* _What needs to be done_
Starting with the line that contains "0.94700 0.9031 0.09692", set down each line through the end of the entries below, exactly and with nothing added.

* _Study material_

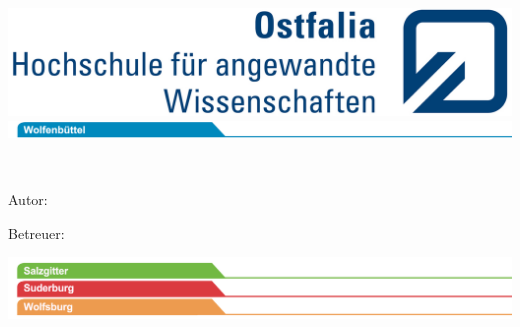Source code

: \frontmatter

\begin{titlepage}
	\vspace*{-1cm}
	
	\hspace{6.90cm}
	\includegraphics[scale=0.93]{Bilder/ostfalia_logo.jpg}\\
	
	\hspace{-1.00cm}
	\includegraphics[scale=1.20]{Bilder/reiter_wf_174mm.jpg}\\
	
	
	\vfil
	\hrulefill
	
	
	{\Large\textbf{\textsf{\documentsubject}}}
	
	\vspace{2em}
	
	{\Huge\textbf{\textsf{\documenttitle}}}
	
	\vspace{2em}
	
	{\Large\textsf{\documentsubtitle}}
	
	\hrulefill\\
	
	
	\vfil
	
	{\Large\textsf{Autor: \documentauthor}}
	
	\vspace{1em}
	
	{\Large\textsf{Betreuer: \documenttutor}}
	
	\vspace{2em}
	
	
	\enlargethispage{10\baselineskip}
	
	\hspace*{-1.00cm}\includegraphics[scale=1.20]{Bilder/reiter_szsudwob_174mm.jpg}
	\vspace*{2cm}
	
	
\end{titlepage}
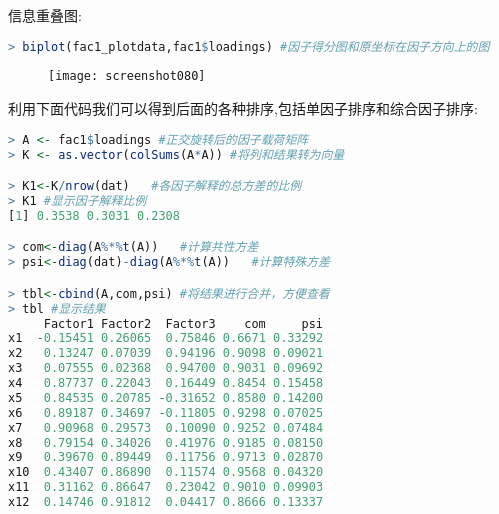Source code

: \documentclass[11pt,a4paper,oneside]{book}
\begin{document}
信息重叠图:
\begin{lstlisting}[language=r]
> biplot(fac1_plotdata,fac1$loadings) #因子得分图和原坐标在因子方向上的图
\end{lstlisting}
\begin{figure}[H]
	\centering
	\texttt{[image: screenshot080]}
\end{figure}

利用下面代码我们可以得到后面的各种排序,包括单因子排序和综合因子排序:
\begin{lstlisting}[language=r]
> A <- fac1$loadings #正交旋转后的因子载荷矩阵
> K <- as.vector(colSums(A*A)) #将列和结果转为向量 

> K1<-K/nrow(dat)   #各因子解释的总方差的比例
> K1 #显示因子解释比例
[1] 0.3538 0.3031 0.2308

> com<-diag(A%*%t(A))   #计算共性方差
> psi<-diag(dat)-diag(A%*%t(A))   #计算特殊方差

> tbl<-cbind(A,com,psi) #将结果进行合并，方便查看
> tbl #显示结果
     Factor1 Factor2  Factor3    com     psi
x1  -0.15451 0.26065  0.75846 0.6671 0.33292
x2   0.13247 0.07039  0.94196 0.9098 0.09021
x3   0.07555 0.02368  0.94700 0.9031 0.09692
x4   0.87737 0.22043  0.16449 0.8454 0.15458
x5   0.84535 0.20785 -0.31652 0.8580 0.14200
x6   0.89187 0.34697 -0.11805 0.9298 0.07025
x7   0.90968 0.29573  0.10090 0.9252 0.07484
x8   0.79154 0.34026  0.41976 0.9185 0.08150
x9   0.39670 0.89449  0.11756 0.9713 0.02870
x10  0.43407 0.86890  0.11574 0.9568 0.04320
x11  0.31162 0.86647  0.23042 0.9010 0.09903
x12  0.14746 0.91812  0.04417 0.8666 0.13337
\end{lstlisting}
\end{document}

* _Solution to this task_
x3   0.07555 0.02368  0.94700 0.9031 0.09692
x4   0.87737 0.22043  0.16449 0.8454 0.15458
x5   0.84535 0.20785 -0.31652 0.8580 0.14200
x6   0.89187 0.34697 -0.11805 0.9298 0.07025
x7   0.90968 0.29573  0.10090 0.9252 0.07484
x8   0.79154 0.34026  0.41976 0.9185 0.08150
x9   0.39670 0.89449  0.11756 0.9713 0.02870
x10  0.43407 0.86890  0.11574 0.9568 0.04320
x11  0.31162 0.86647  0.23042 0.9010 0.09903
x12  0.14746 0.91812  0.04417 0.8666 0.13337
\end{lstlisting}
\end{document}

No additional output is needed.